## Record excerpts:
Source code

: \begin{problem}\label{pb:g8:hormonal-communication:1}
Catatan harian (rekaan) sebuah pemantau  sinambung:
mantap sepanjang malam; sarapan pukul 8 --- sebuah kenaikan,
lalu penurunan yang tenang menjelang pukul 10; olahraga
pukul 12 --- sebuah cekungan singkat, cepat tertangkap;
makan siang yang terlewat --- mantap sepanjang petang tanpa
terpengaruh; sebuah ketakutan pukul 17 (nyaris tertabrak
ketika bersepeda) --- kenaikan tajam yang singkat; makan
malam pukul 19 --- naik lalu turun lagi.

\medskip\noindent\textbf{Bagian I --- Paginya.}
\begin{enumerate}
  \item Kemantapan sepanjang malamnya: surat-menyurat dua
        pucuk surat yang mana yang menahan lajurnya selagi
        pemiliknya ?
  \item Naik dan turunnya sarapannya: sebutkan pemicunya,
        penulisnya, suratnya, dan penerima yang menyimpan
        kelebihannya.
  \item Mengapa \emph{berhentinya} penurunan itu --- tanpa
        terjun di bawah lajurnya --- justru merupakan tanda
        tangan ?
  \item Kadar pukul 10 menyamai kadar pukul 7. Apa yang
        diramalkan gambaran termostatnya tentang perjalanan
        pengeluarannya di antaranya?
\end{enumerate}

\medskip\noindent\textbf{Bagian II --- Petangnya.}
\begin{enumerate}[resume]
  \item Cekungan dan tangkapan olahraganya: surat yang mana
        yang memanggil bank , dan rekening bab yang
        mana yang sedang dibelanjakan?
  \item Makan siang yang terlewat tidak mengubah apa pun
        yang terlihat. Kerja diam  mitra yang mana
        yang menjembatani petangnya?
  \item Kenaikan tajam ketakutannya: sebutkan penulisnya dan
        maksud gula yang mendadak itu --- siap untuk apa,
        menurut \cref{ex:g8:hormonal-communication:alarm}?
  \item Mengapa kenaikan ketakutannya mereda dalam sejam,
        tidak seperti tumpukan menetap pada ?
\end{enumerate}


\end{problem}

---

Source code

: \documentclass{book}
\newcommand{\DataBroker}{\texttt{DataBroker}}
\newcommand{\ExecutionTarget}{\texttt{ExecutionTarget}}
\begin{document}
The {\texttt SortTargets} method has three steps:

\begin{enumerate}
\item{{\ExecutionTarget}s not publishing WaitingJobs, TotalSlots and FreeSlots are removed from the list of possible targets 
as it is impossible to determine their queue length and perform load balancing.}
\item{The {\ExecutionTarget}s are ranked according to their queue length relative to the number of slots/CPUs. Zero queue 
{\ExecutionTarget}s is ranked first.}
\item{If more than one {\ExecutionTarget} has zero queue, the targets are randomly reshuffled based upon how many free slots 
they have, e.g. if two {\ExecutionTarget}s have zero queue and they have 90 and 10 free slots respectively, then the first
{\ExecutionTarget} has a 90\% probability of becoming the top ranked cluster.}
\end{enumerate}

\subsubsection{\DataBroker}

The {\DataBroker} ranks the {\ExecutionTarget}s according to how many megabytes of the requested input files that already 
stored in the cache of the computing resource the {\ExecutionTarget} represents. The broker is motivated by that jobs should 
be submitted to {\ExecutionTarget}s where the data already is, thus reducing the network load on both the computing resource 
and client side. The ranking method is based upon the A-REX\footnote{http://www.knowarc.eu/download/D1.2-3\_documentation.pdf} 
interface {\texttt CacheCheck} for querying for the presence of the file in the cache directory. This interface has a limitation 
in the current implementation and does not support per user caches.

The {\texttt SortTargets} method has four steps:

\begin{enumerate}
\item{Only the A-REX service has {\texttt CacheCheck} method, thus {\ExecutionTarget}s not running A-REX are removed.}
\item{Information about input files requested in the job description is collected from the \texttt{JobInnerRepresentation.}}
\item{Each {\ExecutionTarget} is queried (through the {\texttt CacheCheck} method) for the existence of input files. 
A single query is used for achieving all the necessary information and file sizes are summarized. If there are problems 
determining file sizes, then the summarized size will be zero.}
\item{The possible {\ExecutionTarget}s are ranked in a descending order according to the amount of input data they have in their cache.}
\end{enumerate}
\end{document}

## Try it:
Wherever the word "have" appears in the records above, copy that line.

## Result of the exercise:
they have, e.g. if two {\ExecutionTarget}s have zero queue and they have 90 and 10 free slots respectively, then the first
\item{The possible {\ExecutionTarget}s are ranked in a descending order according to the amount of input data they have in their cache.}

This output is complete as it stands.